**WHAT THIS TASK INVOLVES**
Wherever a line in the material contains the word "working", copy that line.

┄┄┄┄┄┄

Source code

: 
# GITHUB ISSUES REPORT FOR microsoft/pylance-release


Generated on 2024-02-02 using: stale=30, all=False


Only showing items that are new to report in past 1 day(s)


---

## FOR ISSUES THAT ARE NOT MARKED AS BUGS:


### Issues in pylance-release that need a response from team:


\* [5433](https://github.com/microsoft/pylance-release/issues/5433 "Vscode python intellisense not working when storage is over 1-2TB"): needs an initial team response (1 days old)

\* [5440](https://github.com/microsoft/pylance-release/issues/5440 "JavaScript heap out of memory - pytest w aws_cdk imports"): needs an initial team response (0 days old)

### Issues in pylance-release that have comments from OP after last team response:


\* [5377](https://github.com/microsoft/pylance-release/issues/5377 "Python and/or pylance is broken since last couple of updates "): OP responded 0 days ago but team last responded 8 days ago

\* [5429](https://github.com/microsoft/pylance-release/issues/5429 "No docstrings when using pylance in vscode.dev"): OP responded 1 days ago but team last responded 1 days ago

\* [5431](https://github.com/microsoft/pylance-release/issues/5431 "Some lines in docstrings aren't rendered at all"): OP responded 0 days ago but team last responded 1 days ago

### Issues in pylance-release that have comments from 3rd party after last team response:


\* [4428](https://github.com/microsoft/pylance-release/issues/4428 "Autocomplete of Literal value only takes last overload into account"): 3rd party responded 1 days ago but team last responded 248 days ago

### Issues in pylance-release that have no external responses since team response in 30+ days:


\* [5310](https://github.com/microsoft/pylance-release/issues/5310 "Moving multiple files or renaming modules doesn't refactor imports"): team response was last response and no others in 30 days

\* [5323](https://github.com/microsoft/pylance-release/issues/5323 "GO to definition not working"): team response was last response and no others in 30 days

┄┄┄┄┄┄

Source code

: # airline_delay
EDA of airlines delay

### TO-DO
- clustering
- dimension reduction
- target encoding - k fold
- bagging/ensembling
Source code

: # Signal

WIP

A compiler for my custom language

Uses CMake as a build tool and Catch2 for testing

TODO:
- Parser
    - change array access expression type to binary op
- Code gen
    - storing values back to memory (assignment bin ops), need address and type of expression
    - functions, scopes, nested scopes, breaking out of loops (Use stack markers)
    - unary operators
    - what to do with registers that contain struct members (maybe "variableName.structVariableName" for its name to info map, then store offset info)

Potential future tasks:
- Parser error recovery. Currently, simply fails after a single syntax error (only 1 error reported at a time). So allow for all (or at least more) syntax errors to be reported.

┄┄┄┄┄┄

**WORKED SOLUTION**
\* [5433](https://github.com/microsoft/pylance-release/issues/5433 "Vscode python intellisense not working when storage is over 1-2TB"): needs an initial team response (1 days old)
\* [5323](https://github.com/microsoft/pylance-release/issues/5323 "GO to definition not working"): team response was last response and no others in 30 days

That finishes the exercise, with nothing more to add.